For test purpose, I need to construct an object on non-zero memory. This could be done with:

{     struct Type { /* IRL not empty */};     std::array<unsigned char, sizeof(Type)> non_zero_memory;     non_zero_memory.fill(0xC5);     auto const& t = *new(non_zero_memory.data()) Type;     // t refers to a valid Type whose initialization has completed.     t.~Type(); } 

Since this is tedious and made multiple times, I'd like to provide a function returning a smart pointer to such a Type instance. I came up with the following, but I fear undefined behavior lurk somewhere.

Question

Is the following program well defined? Especially, is the fact that a std::byte[] has been allocated but a Type of equivalent size is freed an issue?

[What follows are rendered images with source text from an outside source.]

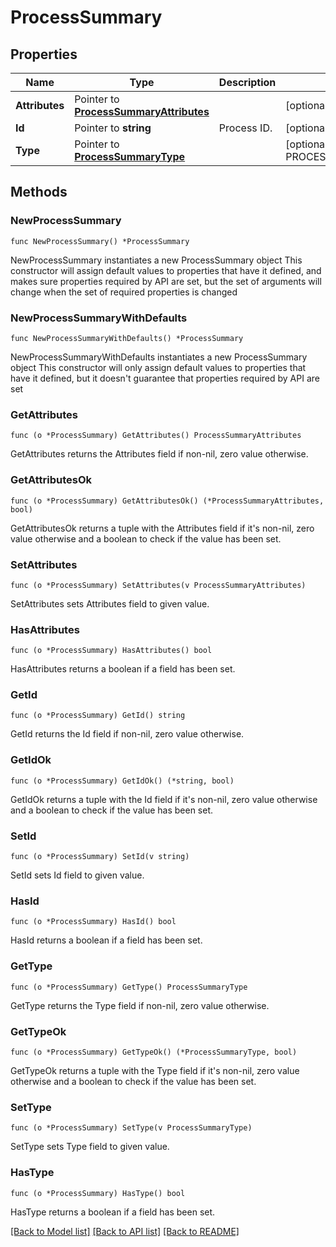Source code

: # ProcessSummary

## Properties

Name | Type | Description | Notes
---- | ---- | ----------- | ------
**Attributes** | Pointer to [**ProcessSummaryAttributes**](ProcessSummaryAttributes.md) |  | [optional] 
**Id** | Pointer to **string** | Process ID. | [optional] 
**Type** | Pointer to [**ProcessSummaryType**](ProcessSummaryType.md) |  | [optional] [default to PROCESSSUMMARYTYPE_PROCESS]

## Methods

### NewProcessSummary

`func NewProcessSummary() *ProcessSummary`

NewProcessSummary instantiates a new ProcessSummary object
This constructor will assign default values to properties that have it defined,
and makes sure properties required by API are set, but the set of arguments
will change when the set of required properties is changed

### NewProcessSummaryWithDefaults

`func NewProcessSummaryWithDefaults() *ProcessSummary`

NewProcessSummaryWithDefaults instantiates a new ProcessSummary object
This constructor will only assign default values to properties that have it defined,
but it doesn't guarantee that properties required by API are set

### GetAttributes

`func (o *ProcessSummary) GetAttributes() ProcessSummaryAttributes`

GetAttributes returns the Attributes field if non-nil, zero value otherwise.

### GetAttributesOk

`func (o *ProcessSummary) GetAttributesOk() (*ProcessSummaryAttributes, bool)`

GetAttributesOk returns a tuple with the Attributes field if it's non-nil, zero value otherwise
and a boolean to check if the value has been set.

### SetAttributes

`func (o *ProcessSummary) SetAttributes(v ProcessSummaryAttributes)`

SetAttributes sets Attributes field to given value.

### HasAttributes

`func (o *ProcessSummary) HasAttributes() bool`

HasAttributes returns a boolean if a field has been set.

### GetId

`func (o *ProcessSummary) GetId() string`

GetId returns the Id field if non-nil, zero value otherwise.

### GetIdOk

`func (o *ProcessSummary) GetIdOk() (*string, bool)`

GetIdOk returns a tuple with the Id field if it's non-nil, zero value otherwise
and a boolean to check if the value has been set.

### SetId

`func (o *ProcessSummary) SetId(v string)`

SetId sets Id field to given value.

### HasId

`func (o *ProcessSummary) HasId() bool`

HasId returns a boolean if a field has been set.

### GetType

`func (o *ProcessSummary) GetType() ProcessSummaryType`

GetType returns the Type field if non-nil, zero value otherwise.

### GetTypeOk

`func (o *ProcessSummary) GetTypeOk() (*ProcessSummaryType, bool)`

GetTypeOk returns a tuple with the Type field if it's non-nil, zero value otherwise
and a boolean to check if the value has been set.

### SetType

`func (o *ProcessSummary) SetType(v ProcessSummaryType)`

SetType sets Type field to given value.

### HasType

`func (o *ProcessSummary) HasType() bool`

HasType returns a boolean if a field has been set.


[[Back to Model list]](../README.md#documentation-for-models) [[Back to API list]](../README.md#documentation-for-api-endpoints) [[Back to README]](../README.md)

#include <cstddef> #include <memory> #include <algorithm>  auto non_zero_memory(std::size_t size) {     constexpr std::byte non_zero = static_cast<std::byte>(0xC5);      auto memory = std::make_unique<std::byte[]>(size);     std::fill(memory.get(), memory.get()+size, non_zero);     return memory; }  template <class T> auto on_non_zero_memory() {     auto memory = non_zero_memory(sizeof(T));     return std::shared_ptr<T>(new (memory.release()) T()); }      int main() {     struct Type { unsigned value = 0; ~Type() {} }; // could be something else     auto t = on_non_zero_memory<Type>();     return t->value; } 

Live demo

 


The rule is that if a type has a trivial destructor, you don't need to call it. So, this:

return std::shared_ptr<T>(new (memory.release()) T()); 

is almost well formed. It omits the destructor of the sizeof(T) std::bytes, which is fine, constructs a new T in the memory, which is fine, and then the destructor for std::shared_ptr calls the matching destructor for T that was constructed. However, it doesn't call delete[] for the std::byte array.

Another problem is the memleak if the constructor of T throws. A simple fix is to just make it delete[] and construct T before the unique pointer is released (So delete[] is called):

T* ptr = new (memory.get()) T(); memory.release(); return std::shared_ptr<T>(ptr, [](T* ptr) {     ptr->~T();     delete[] reinterpret_cast<std::byte*>(ptr); }); 

EDIT:

Quotes from the standard:

Section [new.delete.array] (21.6.2.2)

void operator delete[](void* ptr) noexcept;
11. Requires: ptr shall be a null pointer or its value shall represent the address of a block of memory allocated by an earlier call to a (possibly replaced) operator new[](std::size_t) or operator new[](std::size_t, std::align_val_t) which has not been invalidated by an intervening call to operator delete[].

Section [expr.delete] (8.5.2.5)

  1. If the value of the operand of the delete-expression is not a null pointer value, the delete-expression will invoke the destructor (if any) for the object or the elements of the array being deleted. In the case of an array, the elements will be destroyed in order of decreasing address (that is, in reverse order of the completion of their constructor; see 15.6.2).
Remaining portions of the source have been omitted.